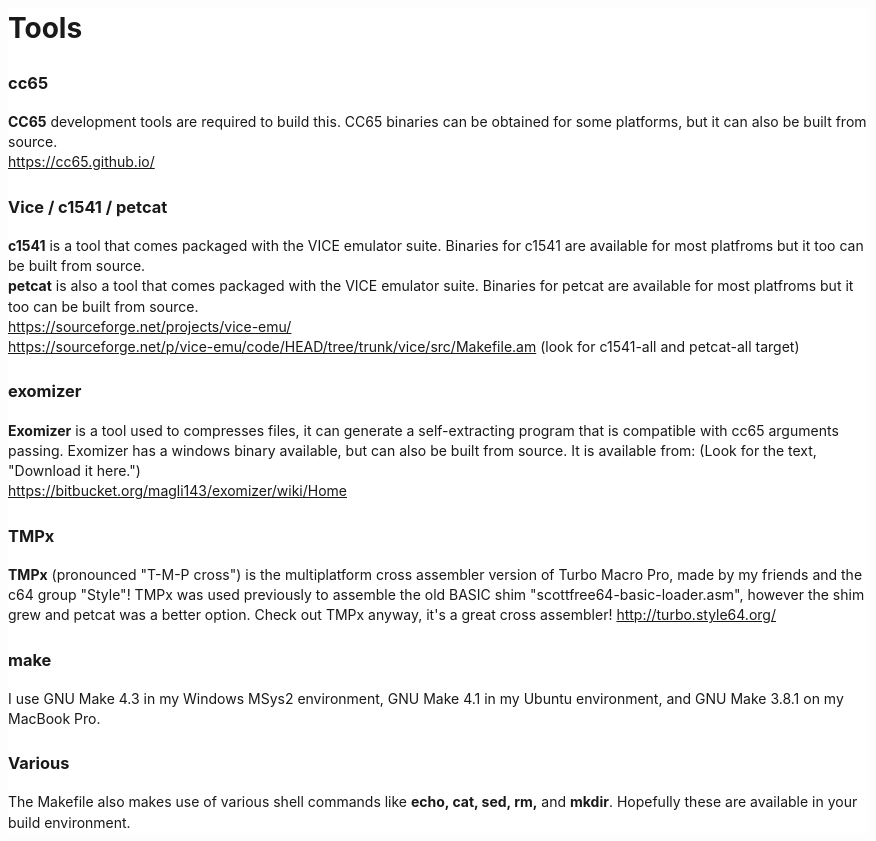 # Tools
### cc65 
**CC65** development tools are required to build this. CC65 binaries can be obtained for some platforms, but it can also be built from source.  
https://cc65.github.io/

### Vice / c1541 / petcat
**c1541** is a tool that comes packaged with the VICE emulator suite. Binaries for c1541 are available for most platfroms but it too can be built from source.  
**petcat** is also a tool that comes packaged with the VICE emulator suite. Binaries for petcat are available for most platfroms but it too can be built from source.  
https://sourceforge.net/projects/vice-emu/  
https://sourceforge.net/p/vice-emu/code/HEAD/tree/trunk/vice/src/Makefile.am (look for c1541-all and petcat-all target)  

### exomizer
**Exomizer** is a tool used to compresses files, it can generate a self-extracting program that is compatible with  cc65 arguments passing. Exomizer has a windows binary available, but can also be built from source. It is available from: (Look for the text, "Download it here.")  
https://bitbucket.org/magli143/exomizer/wiki/Home

### TMPx
**TMPx** (pronounced "T-M-P cross") is the multiplatform cross assembler version of Turbo Macro Pro, made by my friends and the c64 group "Style"!
TMPx was used previously to assemble the old BASIC shim "scottfree64-basic-loader.asm", however the shim grew and petcat was a better option. Check out TMPx anyway, it's a great cross assembler!
http://turbo.style64.org/

### make
I use GNU Make 4.3 in my Windows MSys2 environment, GNU Make 4.1 in my Ubuntu environment, and GNU Make 3.8.1 on my MacBook Pro.

### Various
The Makefile also makes use of various shell commands like **echo, cat, sed, rm,** and **mkdir**. Hopefully these are available in your build environment.

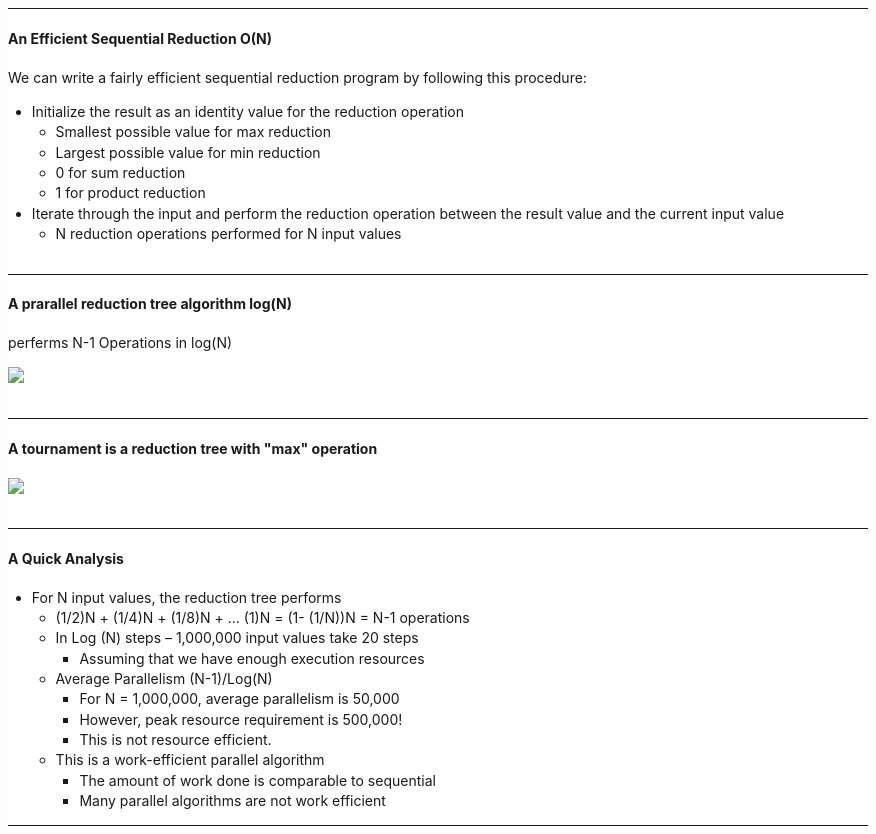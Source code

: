 <h2 id="b01c83d92b8a7ff0b0392079b8f7ef94"></h2>

-----

#### An Efficient Sequential Reduction O(N)

We can write a fairly efficient sequential reduction program by following this procedure: 

 - Initialize the result as an identity value for the reduction operation
    - Smallest possible value for max reduction
    - Largest possible value for min reduction
    - 0 for sum reduction
    - 1 for product reduction
 - Iterate through the input and perform the reduction operation between the result value and the current input value
    - N reduction operations performed for N input values

<h2 id="d4047f39a5dfe14c06d3bd67fc2c0c02"></h2>

-----

#### A prarallel reduction tree algorithm log(N)

perferms N-1 Operations in log(N)

![](../imgs/parallel_reduction_tree.png)

<h2 id="a61800fca54767d7e8735d739544f8cc"></h2>

-----

#### A tournament is a reduction tree with "max" operation

![](../imgs/tournament_reduction.png)

<h2 id="560ca2205021d730842ddfe22863176d"></h2>

-----

#### A Quick Analysis

 - For N input values, the reduction tree performs
    - (1/2)N + (1/4)N + (1/8)N + … (1)N = (1- (1/N))N = N-1 operations 
    - In Log (N) steps – 1,000,000 input values take 20 steps
        - Assuming that we have enough execution resources 
    - Average Parallelism (N-1)/Log(N)
        - For N = 1,000,000, average parallelism is 50,000 
        - However, peak resource requirement is 500,000!
        - This is not resource efficient.
    - This is a work-efficient parallel algorithm
        - The amount of work done is comparable to sequential 
        - Many parallel algorithms are not work efficient

---

<h2 id="0bef1d4dab0fac95cc340b5c23265404"></h2>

◆ ◆ ◆ ◆

Only the lines from the one with "- Many parallel" through the final line above should be repeated, each exactly as written.

        - Many parallel algorithms are not work efficient

---

<h2 id="0bef1d4dab0fac95cc340b5c23265404"></h2>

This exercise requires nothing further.